وَمَا يُدْرِيكَ لَعَلَّهُۥ يَزَّكَّىٰٓ ﴿٣

Ne bileceksin sen belki o arınacak?

— Seyyid Kutub

أَوْ يَذَّكَّرُ فَتَنفَعَهُ ٱلذِّكْرَىٰٓ ﴿٤

Yahut öğüt alacak da bu öğüt, kendisine fayda verecek.

— Seyyid Kutub

أَمَّا مَنِ ٱسْتَغْنَىٰ ﴿٥

Kendisini yeterli görüp tenezzül etmeyene gelince.

— Seyyid Kutub

فَأَنتَ لَهُۥ تَصَدَّىٰ ﴿٦

Sen onunla ilgileniyorsun!

— Seyyid Kutub

وَمَا عَلَيْكَ أَلَّا يَزَّكَّىٰ ﴿٧

Onun arınmamasından sana ne?

— Seyyid Kutub

وَأَمَّا مَن جَآءَكَ يَسْعَىٰ ﴿٨

Fakat koşarak sana gelene;

— Seyyid Kutub

وَهُوَ يَخْشَىٰ ﴿٩

Allah'tan sakınarak gelmişken.

— Seyyid Kutub

فَأَنتَ عَنْهُ تَلَهَّىٰ ﴿١٠

Sen onunla ilgilenmiyorsun!

— Seyyid Kutub

كَلَّآ إِنَّهَا تَذْكِرَةٌ ﴿١١

Asla olmaz böyle şey!

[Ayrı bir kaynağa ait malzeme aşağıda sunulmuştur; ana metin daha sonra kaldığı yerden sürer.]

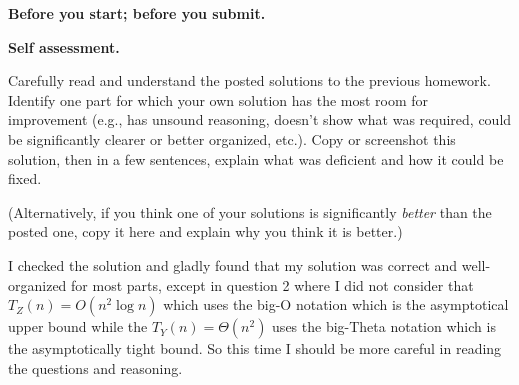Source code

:\documentclass[11pt,addpoints]{exam}
\begin{document}
\listoffixmes

\hwpreface

\pointsinmargin
{}
\marginpointname{ \points}
\marginbonuspointname{ \bonuspoints}

\begin{questions}
  \addtocounter{question}{-1}
  \question[0] \textbf{Before you start; before you submit.}
  

  \question[10] \textbf{Self assessment.}

  Carefully read and understand the posted solutions to the previous homework.
  Identify one part for which your own solution has the most room for improvement (e.g., has unsound reasoning, doesn’t show what was required, could be significantly clearer or better organized, etc.).
  Copy or screenshot this solution, then in a few sentences, explain what was deficient and how it could be fixed.

  (Alternatively, if you think one of your solutions is significantly \emph{better} than the posted one, copy it here and explain why you think it is better.)

  \begin{solution}
      I checked the solution and gladly found that my solution was correct and well-organized for most parts, except in question 2 where I did not consider that \(T_Z(n) = O(n^2 \log n)\) which uses the big-O notation which is the asymptotical upper bound while the \(T_Y(n) = \Theta(n^2)\) uses the big-Theta notation which is the asymptotically tight bound. So this time I should be more careful in reading the questions and reasoning.
  \end{solution}
    

\end{questions}
\end{document}
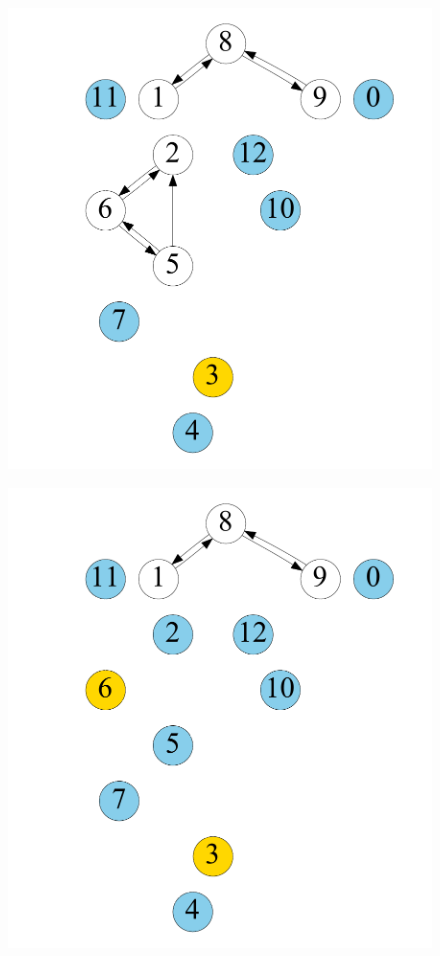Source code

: \begin{figure}[t]
\begin{minipage}[b]{0.19\linewidth}
	\end{minipage}
	\begin{minipage}[b]{0.19\linewidth}
		\centering
		{\includegraphics[width=\textwidth]{./alg_fig/scc-g3}}
	\end{minipage}
	\begin{minipage}[b]{0.19\linewidth}
		\centering
		{\includegraphics[width=\textwidth]{./alg_fig/scc-g5}}

\end{minipage}
\end{figure}
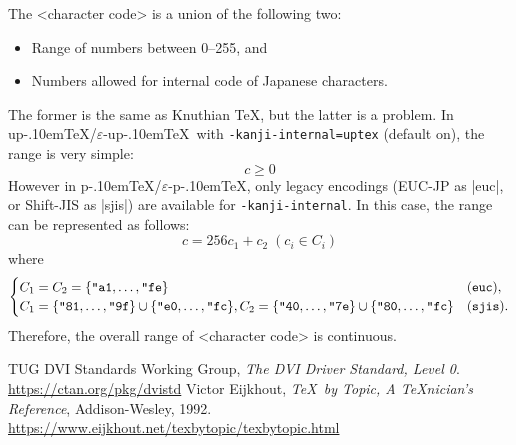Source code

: \documentclass[a4paper,11pt]{article}
\let\emph=\origemph
\def\code#1{\texttt{#1}}
\def\epTeX{$\varepsilon$-\pTeX}\def\eTeX{$\varepsilon$-\TeX}
\def\eupTeX{$\varepsilon$-\upTeX}\def\upTeX{u\pTeX}
\def\pTeX{p\kern-.10em\TeX}
\begin{document}
The <character code> is a union of the following two:
\begin{itemize}
 \item Range of numbers between 0--255, and
 \item Numbers allowed for internal code of Japanese characters.
\end{itemize}
The former is the same as Knuthian \TeX, but the latter is a problem.
In \upTeX/\eupTeX\ with \code{-kanji-internal=uptex} (default on),
the range is very simple:
\[ c \ge 0 \]
However in \pTeX/\epTeX, only legacy encodings (EUC-JP as |euc|,
or Shift-JIS as |sjis|) are available for \code{-kanji-internal}.
In this case, the range can be represented as follows:
\[
  c = 256c_1+c_2 \; (c_i\in C_i)
\]
where
\[
  \begin{cases}
    C_1=C_2=\{\hex{a1},\dots,\hex{fe}\} & (\mathtt{euc}), \\
    C_1=\{\hex{81},\dots,\hex{9f}\}\cup\{\hex{e0},\dots,\hex{fc}\},
    C_2=\{\hex{40},\dots,\hex{7e}\}\cup\{\hex{80},\dots,\hex{fc}\} & (\mathtt{sjis}).
  \end{cases}
\]
Therefore, the overall range of <character code> is \emph{not} continuous.

\newpage

\begin{thebibliography}{99}
  TUG DVI Standards Working Group,
  \textit{The DVI Driver Standard, Level 0}.\\
  \url{https://ctan.org/pkg/dvistd}
  Victor Eijkhout, \textit{\TeX\ by Topic, A \TeX nician's Reference},
  Addison-Wesley, 1992.\\
  \url{https://www.eijkhout.net/texbytopic/texbytopic.html}
\end{thebibliography}

\newpage
\printindex
\end{document}
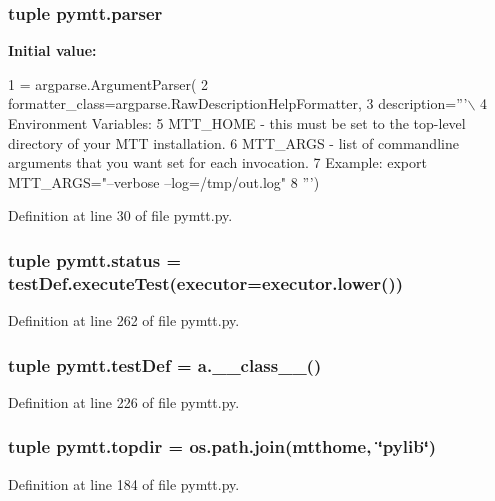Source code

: \hypertarget{namespacepymtt_a95d54fdad48aac280be9d57cf81dee68}{
\subsubsection[{parser}]{\setlength{\rightskip}{0pt plus 5cm}tuple pymtt.\-parser}}\label{namespacepymtt_a95d54fdad48aac280be9d57cf81dee68}
{\bfseries Initial value\-:}
\begin{DoxyCode}
1 = argparse.ArgumentParser(
2     formatter\_class=argparse.RawDescriptionHelpFormatter,
3     description=\textcolor{stringliteral}{'''\(\backslash\)}
4 \textcolor{stringliteral}{Environment Variables:}
5 \textcolor{stringliteral}{  MTT\_HOME - this must be set to the top-level directory of your MTT installation.}
6 \textcolor{stringliteral}{  MTT\_ARGS - list of commandline arguments that you want set for each invocation.}
7 \textcolor{stringliteral}{    Example: export MTT\_ARGS="--verbose --log=/tmp/out.log"}
8 \textcolor{stringliteral}{'''})
\end{DoxyCode}


Definition at line 30 of file pymtt.\-py.

\hypertarget{namespacepymtt_a1a2fd13626c1c2d248cedc138e8660ec}{
\subsubsection[{status}]{\setlength{\rightskip}{0pt plus 5cm}tuple pymtt.\-status = test\-Def.\-execute\-Test({\bf executor}=executor.\-lower())}}\label{namespacepymtt_a1a2fd13626c1c2d248cedc138e8660ec}


Definition at line 262 of file pymtt.\-py.

\hypertarget{namespacepymtt_afebe539e6104da8ebd3d06b7a0e77fe7}{
\subsubsection[{test\-Def}]{\setlength{\rightskip}{0pt plus 5cm}tuple pymtt.\-test\-Def = a.\-\_\-\-\_\-class\-\_\-\-\_\-()}}\label{namespacepymtt_afebe539e6104da8ebd3d06b7a0e77fe7}


Definition at line 226 of file pymtt.\-py.

\hypertarget{namespacepymtt_ac673c895b8c93a029d2a1655c04af315}{
\subsubsection[{topdir}]{\setlength{\rightskip}{0pt plus 5cm}tuple pymtt.\-topdir = os.\-path.\-join({\bf mtthome}, \char`\"{}pylib\char`\"{})}}\label{namespacepymtt_ac673c895b8c93a029d2a1655c04af315}


Definition at line 184 of file pymtt.\-py.

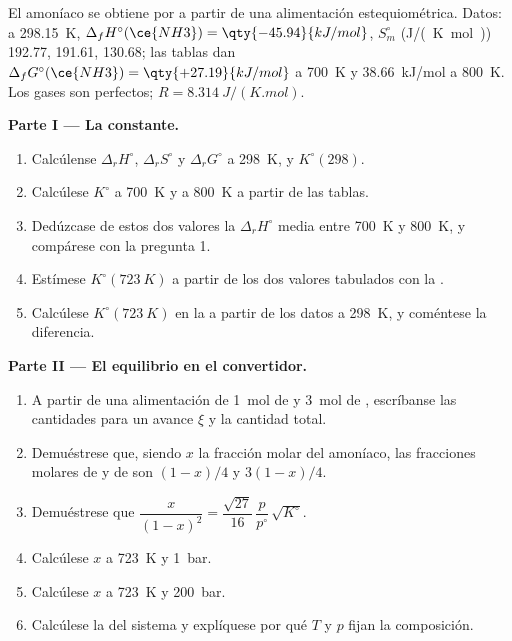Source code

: \begin{problem}
\label{pb:b2:equilibrium-shifts:1}
El amoníaco se obtiene por  a partir de una alimentación estequiométrica.
Datos: a \qty{298.15}{K}, $\Delta_f H^\circ(\ce{NH3}) = \qty{-45.94}{kJ/mol}$,
$S^\circ_m$ (\unit{J/(K.mol)})  192.77,  191.61,  130.68;
las tablas dan $\Delta_f G^\circ(\ce{NH3}) = \qty{+27.19}{kJ/mol}$ a
\qty{700}{K} y \qty{+38.66}{kJ/mol} a \qty{800}{K}. Los gases son perfectos;
$R = \qty{8.314}{J/(K.mol)}$.

\medskip
\noindent\textbf{Parte I --- La constante.}
\begin{enumerate}
  \item Calcúlense $\Delta_r H^\circ$, $\Delta_r S^\circ$ y $\Delta_r G^\circ$ a
        \qty{298}{K}, y $K^\circ(298)$.
  \item Calcúlese $K^\circ$ a \qty{700}{K} y a \qty{800}{K} a partir de las tablas.
  \item Dedúzcase de estos dos valores la $\Delta_r H^\circ$ media entre
        \qty{700}{K} y \qty{800}{K}, y compárese con la pregunta 1.
  \item Estímese $K^\circ(\qty{723}{K})$ a partir de los dos valores tabulados con
        la .
  \item Calcúlese $K^\circ(\qty{723}{K})$ en la  a partir de
        los datos a \qty{298}{K}, y coméntese la diferencia.
\end{enumerate}

\medskip
\noindent\textbf{Parte II --- El equilibrio en el convertidor.}
\begin{enumerate}[resume]
  \item A partir de una alimentación de \qty{1}{mol} de  y \qty{3}{mol} de , escríbanse las
        cantidades para un avance $\xi$ y la cantidad total.
  \item Demuéstrese que, siendo $x$ la fracción molar del amoníaco, las fracciones molares
        de  y de  son $(1-x)/4$ y $3(1-x)/4$.
  \item Demuéstrese que $\dfrac{x}{(1-x)^2} = \dfrac{\sqrt{27}}{16}\,\dfrac{p}{p^\circ}\,
        \sqrt{K^\circ}$.
  \item Calcúlese $x$ a \qty{723}{K} y \qty{1}{bar}.
  \item Calcúlese $x$ a \qty{723}{K} y \qty{200}{bar}.
  \item Calcúlese la  del sistema y explíquese por qué $T$ y $p$ fijan la
        composición.
\end{enumerate}


\end{problem}
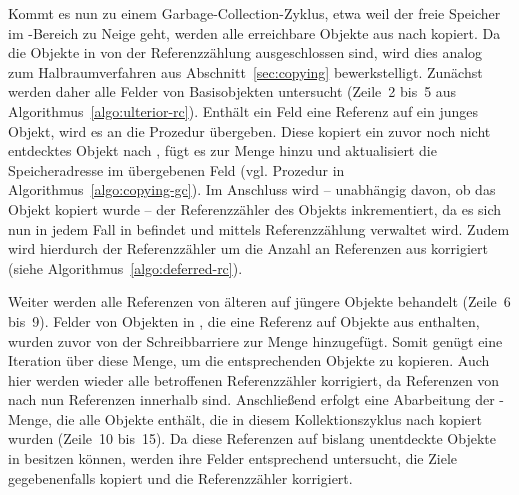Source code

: Kommt es nun zu einem Garbage-Collection-Zyklus, etwa weil der freie Speicher im \Nursery-Bereich zu Neige geht, werden alle erreichbare Objekte aus \Nursery nach \Mature kopiert.
Da die Objekte in \Nursery von der Referenzzählung ausgeschlossen sind, wird dies analog zum Halbraumverfahren aus Abschnitt~\ref{sec:copying} bewerkstelligt.
Zunächst werden daher alle Felder von Basisobjekten untersucht (Zeile~2 bis~5 aus Algorithmus~\ref{algo:ulterior-rc}).
Enthält ein Feld eine Referenz auf ein junges Objekt, wird es an die Prozedur  übergeben.
Diese kopiert ein zuvor noch nicht entdecktes Objekt nach \Mature, fügt es zur Menge  hinzu und aktualisiert die Speicheradresse im übergebenen Feld (vgl. Prozedur  in Algorithmus~\ref{algo:copying-gc}).
Im Anschluss wird -- unabhängig davon, ob das Objekt kopiert wurde -- der Referenzzähler des Objekts inkrementiert, da es sich nun in jedem Fall in \Mature befindet und mittels Referenzzählung verwaltet wird.
Zudem wird hierdurch der Referenzzähler um die Anzahl an Referenzen aus \Roots korrigiert (siehe Algorithmus~\ref{algo:deferred-rc}).

Weiter werden alle Referenzen von älteren auf jüngere Objekte behandelt (Zeile~6 bis~9).
Felder von Objekten in \Mature, die eine Referenz auf Objekte aus \Nursery enthalten, wurden zuvor von der Schreibbarriere zur Menge  hinzugefügt.
Somit genügt eine Iteration über diese Menge, um die entsprechenden Objekte zu kopieren.
Auch hier werden wieder alle betroffenen Referenzzähler korrigiert, da Referenzen von \Mature nach \Nursery nun Referenzen innerhalb \Mature sind.
Anschließend erfolgt eine Abarbeitung der -Menge, die alle Objekte enthält, die in diesem Kollektionszyklus nach \Mature kopiert wurden (Zeile~10 bis~15).
Da diese Referenzen auf bislang unentdeckte Objekte in \Nursery besitzen können, werden ihre Felder entsprechend untersucht, die Ziele gegebenenfalls kopiert und die Referenzzähler korrigiert.

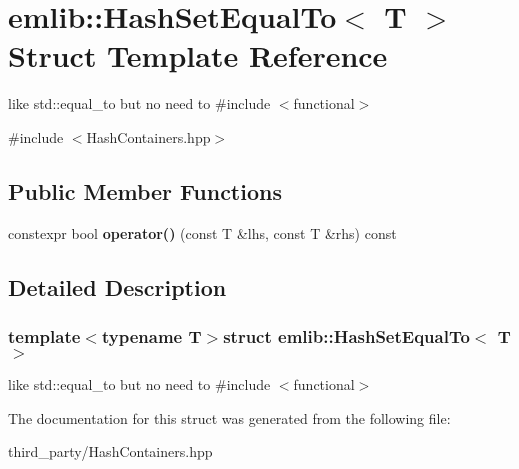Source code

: \hypertarget{structemlib_1_1_hash_set_equal_to}{\section{emlib\+:\+:Hash\+Set\+Equal\+To$<$ T $>$ Struct Template Reference}
\label{structemlib_1_1_hash_set_equal_to}
}


like std\+::equal\+\_\+to but no need to {\ttfamily \#include $<$functional$>$}  




{\ttfamily \#include $<$Hash\+Containers.\+hpp$>$}

\subsection*{Public Member Functions}
\begin{DoxyCompactItemize}
\item 
\hypertarget{structemlib_1_1_hash_set_equal_to_a438796e3b163efdba4030c56f5ec9104}{constexpr bool {\bfseries operator()} (const T \&lhs, const T \&rhs) const }\label{structemlib_1_1_hash_set_equal_to_a438796e3b163efdba4030c56f5ec9104}

\end{DoxyCompactItemize}


\subsection{Detailed Description}
\subsubsection*{template$<$typename T$>$struct emlib\+::\+Hash\+Set\+Equal\+To$<$ T $>$}

like std\+::equal\+\_\+to but no need to {\ttfamily \#include $<$functional$>$} 

The documentation for this struct was generated from the following file\+:\begin{DoxyCompactItemize}
\item 
third\+\_\+party/Hash\+Containers.\+hpp\end{DoxyCompactItemize}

Kur'an ayetleri birer hatırlatmadır öğüttür.

— Seyyid Kutub

فَمَن شَآءَ ذَكَرَهُۥ ﴿١٢

Dileyen onu düşünüp öğüt alır.

— Seyyid Kutub

فِى صُحُفٍ مُّكَرَّمَةٍ ﴿١٣

Sahifeler içindedirler, değerli, şanlı.